▶ _EXERCISE_:
The records are to be reproduced verbatim.

### EXERCISE MATERIALS ###

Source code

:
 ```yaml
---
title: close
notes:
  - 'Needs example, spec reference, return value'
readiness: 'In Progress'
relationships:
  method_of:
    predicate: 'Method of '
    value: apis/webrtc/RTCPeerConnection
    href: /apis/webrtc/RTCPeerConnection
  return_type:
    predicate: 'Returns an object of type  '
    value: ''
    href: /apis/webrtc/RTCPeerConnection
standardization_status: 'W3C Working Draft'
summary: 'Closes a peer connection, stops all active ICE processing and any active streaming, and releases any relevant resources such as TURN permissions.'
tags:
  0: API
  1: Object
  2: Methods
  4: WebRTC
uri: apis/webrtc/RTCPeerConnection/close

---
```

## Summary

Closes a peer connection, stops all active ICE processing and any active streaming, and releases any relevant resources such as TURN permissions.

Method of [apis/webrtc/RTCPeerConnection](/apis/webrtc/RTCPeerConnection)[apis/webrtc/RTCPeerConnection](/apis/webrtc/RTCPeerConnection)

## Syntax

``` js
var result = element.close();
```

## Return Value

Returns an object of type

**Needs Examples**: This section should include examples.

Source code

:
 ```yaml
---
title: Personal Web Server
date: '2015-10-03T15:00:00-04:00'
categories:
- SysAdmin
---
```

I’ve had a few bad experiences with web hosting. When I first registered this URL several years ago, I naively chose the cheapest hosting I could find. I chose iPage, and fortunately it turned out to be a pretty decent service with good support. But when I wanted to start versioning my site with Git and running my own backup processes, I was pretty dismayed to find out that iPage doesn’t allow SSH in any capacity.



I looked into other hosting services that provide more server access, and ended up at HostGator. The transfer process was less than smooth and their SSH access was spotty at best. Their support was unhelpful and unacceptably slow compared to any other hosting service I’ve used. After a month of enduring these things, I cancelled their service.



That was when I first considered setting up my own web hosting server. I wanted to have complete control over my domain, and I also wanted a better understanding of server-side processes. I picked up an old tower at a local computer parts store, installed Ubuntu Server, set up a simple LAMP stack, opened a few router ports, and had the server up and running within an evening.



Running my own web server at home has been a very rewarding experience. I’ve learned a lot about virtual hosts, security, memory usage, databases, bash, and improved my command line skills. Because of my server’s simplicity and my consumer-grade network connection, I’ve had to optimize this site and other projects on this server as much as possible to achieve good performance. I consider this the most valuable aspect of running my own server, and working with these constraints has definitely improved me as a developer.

###

▶ _SOLUTION FOR THIS EXERCISE_:
Source code

:
 ```yaml
---
title: close
notes:
  - 'Needs example, spec reference, return value'
readiness: 'In Progress'
relationships:
  method_of:
    predicate: 'Method of '
    value: apis/webrtc/RTCPeerConnection
    href: /apis/webrtc/RTCPeerConnection
  return_type:
    predicate: 'Returns an object of type  '
    value: ''
    href: /apis/webrtc/RTCPeerConnection
standardization_status: 'W3C Working Draft'
summary: 'Closes a peer connection, stops all active ICE processing and any active streaming, and releases any relevant resources such as TURN permissions.'
tags:
  0: API
  1: Object
  2: Methods
  4: WebRTC
uri: apis/webrtc/RTCPeerConnection/close

---
```

## Summary

Closes a peer connection, stops all active ICE processing and any active streaming, and releases any relevant resources such as TURN permissions.

Method of [apis/webrtc/RTCPeerConnection](/apis/webrtc/RTCPeerConnection)[apis/webrtc/RTCPeerConnection](/apis/webrtc/RTCPeerConnection)

## Syntax

``` js
var result = element.close();
```

## Return Value

Returns an object of type

**Needs Examples**: This section should include examples.

Source code

:
 ```yaml
---
title: Personal Web Server
date: '2015-10-03T15:00:00-04:00'
categories:
- SysAdmin
---
```

I’ve had a few bad experiences with web hosting. When I first registered this URL several years ago, I naively chose the cheapest hosting I could find. I chose iPage, and fortunately it turned out to be a pretty decent service with good support. But when I wanted to start versioning my site with Git and running my own backup processes, I was pretty dismayed to find out that iPage doesn’t allow SSH in any capacity.



I looked into other hosting services that provide more server access, and ended up at HostGator. The transfer process was less than smooth and their SSH access was spotty at best. Their support was unhelpful and unacceptably slow compared to any other hosting service I’ve used. After a month of enduring these things, I cancelled their service.



That was when I first considered setting up my own web hosting server. I wanted to have complete control over my domain, and I also wanted a better understanding of server-side processes. I picked up an old tower at a local computer parts store, installed Ubuntu Server, set up a simple LAMP stack, opened a few router ports, and had the server up and running within an evening.



Running my own web server at home has been a very rewarding experience. I’ve learned a lot about virtual hosts, security, memory usage, databases, bash, and improved my command line skills. Because of my server’s simplicity and my consumer-grade network connection, I’ve had to optimize this site and other projects on this server as much as possible to achieve good performance. I consider this the most valuable aspect of running my own server, and working with these constraints has definitely improved me as a developer.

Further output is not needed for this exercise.